Increasing acceptance rates of social oocyte freezing have important implications for health policies. Preserving women’s fertility potential may increase their likelihood of becoming a mother as they age, which may also have implications for population policies and birth rates [ 9 , 14 ]. Health policies may therefore need to be reviewed with a view to increasing acceptance rates of social oocyte cryopreservation. A better understanding of the factors contributing to the increased acceptance of social oocyte cryopreservation may increase women’s awareness about preserving their fertility potential. Education and awareness-raising activities in this area may enable women to make more informed decisions. Existing research has significant gaps in terms of acceptance rates of social oocyte cryopreservation (SOC) practices and the motivations behind these practices. Studies on women’s attitudes towards SOC and the determinants of these attitudes are limited. In the literature, there is insufficient data on how acceptance rates of SOC vary among different demographic groups [ 2 , 14 – 16 ]. In addition, the reasons why women prefer this method and the impact of factors such as economic factors, partner status, and social pressures have not been examined in sufficient depth. These gaps in knowledge pose significant barriers to the formulation of health policies and raising awareness of women about their fertility options. Therefore, this study was conducted to better understand the acceptance rates of social oocyte freezing practices and the motivations behind these practices. The acceptance and widespread adoption of social oocyte cryopreservation practices are directly related to women’s level of awareness and the reliability of information sources. Healthcare providers, media, and other information sources significantly shape women’s perceptions and awareness about SOC. [ 13 , 14 ]. In this context, raising women’s awareness about SOC and ensuring their access to the right information sources can increase the acceptability of this method. Our research is critical to understanding women’s fertility preservation strategies and assessing their impact on society. It also aims to provide data for health professionals and decision-makers to better understand women’s attitudes and needs in this regard. This study will make an important contribution to the development of health policies and the defense of women’s reproductive rights.

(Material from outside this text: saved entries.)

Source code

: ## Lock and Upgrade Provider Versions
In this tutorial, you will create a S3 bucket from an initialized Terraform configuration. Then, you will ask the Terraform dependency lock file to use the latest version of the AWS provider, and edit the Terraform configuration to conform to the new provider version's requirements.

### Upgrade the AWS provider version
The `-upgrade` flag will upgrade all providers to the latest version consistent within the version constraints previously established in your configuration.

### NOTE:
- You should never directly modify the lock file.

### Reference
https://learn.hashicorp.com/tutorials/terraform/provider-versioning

Study question: The objective of this systematic review and meta-analysis is to determine the acceptance rates and underlying reasons for social oocyte cryopreservation (SOC) among women in the general population (subgroup 1) and female healthcare professionals/students (subgroup 2). The following research questions will be addressed: What is the proportion of women who find social oocyte cryopreservation acceptable in women in the general population and female healthcare professionals/students in the world? What are the acceptable reasons or situations for social oocyte cryopreservation in women in the general population and female healthcare professionals/students in the world?
What is the proportion of women who find social oocyte cryopreservation acceptable in women in the general population and female healthcare professionals/students in the world?
What are the acceptable reasons or situations for social oocyte cryopreservation in women in the general population and female healthcare professionals/students in the world?